(Data in this exercise)

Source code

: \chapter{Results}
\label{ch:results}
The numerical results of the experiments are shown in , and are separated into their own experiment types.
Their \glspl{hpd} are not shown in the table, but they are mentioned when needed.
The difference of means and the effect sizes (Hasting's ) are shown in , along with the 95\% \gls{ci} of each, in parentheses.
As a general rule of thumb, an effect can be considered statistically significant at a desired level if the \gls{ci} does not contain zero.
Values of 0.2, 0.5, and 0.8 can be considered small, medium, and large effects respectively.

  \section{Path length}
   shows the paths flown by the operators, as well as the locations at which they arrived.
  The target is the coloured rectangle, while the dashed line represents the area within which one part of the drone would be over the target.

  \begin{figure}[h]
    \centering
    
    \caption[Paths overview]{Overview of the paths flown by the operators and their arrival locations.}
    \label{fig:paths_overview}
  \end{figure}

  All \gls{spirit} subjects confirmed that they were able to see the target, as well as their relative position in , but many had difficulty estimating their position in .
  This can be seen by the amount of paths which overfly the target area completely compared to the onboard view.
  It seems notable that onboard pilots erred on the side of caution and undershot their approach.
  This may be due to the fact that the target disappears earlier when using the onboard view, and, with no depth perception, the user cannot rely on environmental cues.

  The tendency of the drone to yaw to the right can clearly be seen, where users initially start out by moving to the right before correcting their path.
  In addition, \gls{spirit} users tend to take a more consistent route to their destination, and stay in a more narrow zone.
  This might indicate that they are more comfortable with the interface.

(End Data in this exercise)

• Work task:
Above are the records; from them, give again exactly the lines from the one containing "The difference of" through the one containing "The tendency of", both included.

• Written solution:
The difference of means and the effect sizes (Hasting's ) are shown in , along with the 95\% \gls{ci} of each, in parentheses.
As a general rule of thumb, an effect can be considered statistically significant at a desired level if the \gls{ci} does not contain zero.
Values of 0.2, 0.5, and 0.8 can be considered small, medium, and large effects respectively.

  \section{Path length}
   shows the paths flown by the operators, as well as the locations at which they arrived.
  The target is the coloured rectangle, while the dashed line represents the area within which one part of the drone would be over the target.

  \begin{figure}[h]
    \centering
    
    \caption[Paths overview]{Overview of the paths flown by the operators and their arrival locations.}
    \label{fig:paths_overview}
  \end{figure}

  All \gls{spirit} subjects confirmed that they were able to see the target, as well as their relative position in , but many had difficulty estimating their position in .
  This can be seen by the amount of paths which overfly the target area completely compared to the onboard view.
  It seems notable that onboard pilots erred on the side of caution and undershot their approach.
  This may be due to the fact that the target disappears earlier when using the onboard view, and, with no depth perception, the user cannot rely on environmental cues.

  The tendency of the drone to yaw to the right can clearly be seen, where users initially start out by moving to the right before correcting their path.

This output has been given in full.